Many have praised both campaigns for even having Web pages, especially applauding the Dole-Kemp site for its innovation and interactivity. Designers for the Republican candidates used cutting-edge "issue-modeling" techniques to track viewer movement through the site and customize information so that users read only about issues of interest to them.
But some of the more popular features have also led others to criticize the site, saying they are flawed and allow users to abuse the interactive functions.
For instance, the site contains an area that allows users to email an electronic postcard, choosing a background, a "stamp," and one of three messages.
But in the "recipient name," the "recipient email" and the "your name" fields, the user has nearly total discretion, meaning that a user can type a complete message in any of the fields, including fake messages from Bob Dole.
The recipient gets an email message with the URL where the postcard can be found. The recipient then plugs that address in a browser and can view the message. To read other people's postcards, all the user has to do is randomly change the postcard number and someone else's postcard is displayed, often complete with full names.
The poster can be similarly spoofed, allowing users to write their own HTML in the form, said Don Smith, a Web designer who said a friend discovered the flaws.
Smith worries that the system is open for serious abuse. For instance, he said, "You can say good things or bad things and mail it to reporters all over the country."
Others say the flaws amount to nothing more than opportunities for mischief. "It potentially creates an opportunity for people who don't support the Dole campaign to cause a little mischief," said Jonah Seiger, a policy analyst for the Center for Democracy and Technology. "I'm not sure that's what they intended it for. It may be an unfortunate side effect of the design. There's always potential for abuse."

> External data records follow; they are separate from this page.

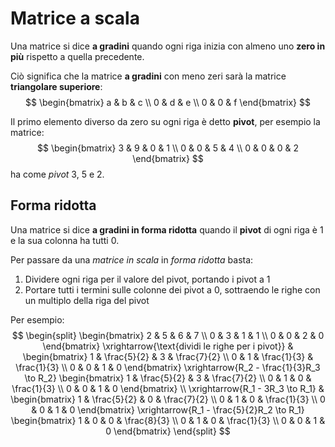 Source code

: # Matrice a scala

Una matrice si dice **a gradini** quando ogni riga inizia con almeno uno **zero in più** rispetto a quella precedente.

Ciò significa che la matrice **a gradini** con meno zeri sarà la matrice **triangolare superiore**:
$$
\begin{bmatrix}
a & b & c \\
0 & d & e \\
0 & 0 & f
\end{bmatrix}
$$

Il primo elemento diverso da zero su ogni riga è detto **pivot**, per esempio la matrice:
$$
\begin{bmatrix}
3 & 9 & 0 & 1 \\
0 & 0 & 5 & 4 \\
0 & 0 & 0 & 2
\end{bmatrix}
$$
ha come _pivot_ 3, 5 e 2.

## Forma ridotta

Una matrice si dice **a gradini in forma ridotta** quando il **pivot** di ogni riga è $1$ e la sua colonna ha tutti $0$.

Per passare da una _matrice in scala_ in _forma ridotta_ basta:
1. Dividere ogni riga per il valore del pivot, portando i pivot a $1$
2. Portare tutti i termini sulle colonne dei pivot a $0$, sottraendo le righe con un multiplo della riga del pivot

Per esempio:
$$
\begin{split}
\begin{bmatrix}
2 & 5 & 6 & 7 \\
0 & 3 & 1 & 1 \\
0 & 0 & 2 & 0
\end{bmatrix}
\xrightarrow{\text{dividi le righe per i pivot}}
&
\begin{bmatrix}
1 & \frac{5}{2} & 3 & \frac{7}{2} \\
0 & 1 & \frac{1}{3} & \frac{1}{3} \\
0 & 0 & 1 & 0
\end{bmatrix}
\xrightarrow{R_2 - \frac{1}{3}R_3 \to R_2}
\begin{bmatrix}
1 & \frac{5}{2} & 3 & \frac{7}{2} \\
0 & 1 & 0 & \frac{1}{3} \\
0 & 0 & 1 & 0
\end{bmatrix}
\\
\xrightarrow{R_1 - 3R_3 \to R_1}
&
\begin{bmatrix}
1 & \frac{5}{2} & 0 & \frac{7}{2} \\
0 & 1 & 0 & \frac{1}{3} \\
0 & 0 & 1 & 0
\end{bmatrix}
\xrightarrow{R_1 - \frac{5}{2}R_2 \to R_1}
\begin{bmatrix}
1 & 0 & 0 & \frac{8}{3} \\
0 & 1 & 0 & \frac{1}{3} \\
0 & 0 & 1 & 0
\end{bmatrix}
\end{split}
$$

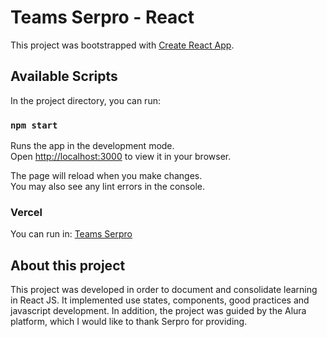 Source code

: # Teams Serpro - React

This project was bootstrapped with [Create React App](https://github.com/facebook/create-react-app).

## Available Scripts
In the project directory, you can run:

### `npm start`

Runs the app in the development mode.\
Open [http://localhost:3000](http://localhost:3000) to view it in your browser.

The page will reload when you make changes.\
You may also see any lint errors in the console.

### Vercel

You can run in: [Teams Serpro](https://teams-serpro.vercel.app)

## About this project

This project was developed in order to document and consolidate learning in React JS. It implemented use states, components, good practices and javascript development.
In addition, the project was guided by the Alura platform, which I would like to thank Serpro for providing.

This news follows complaints that Netizens had been spammed by Bob Dole, whose page generates an electronic mailing list. As it turns out, anyone can subscribe anyone else to the list.
Security experts said the site definitely appeared to have flaws, but they did not appear gravely concerned.
"There's certainly a security issue," said David Banisar, a policy analyst with the Electronic Privacy Information Center. "It sounds like they haven't put in any at all.
"It's not a great big deal, but clearly they need to think about these things before they put it up."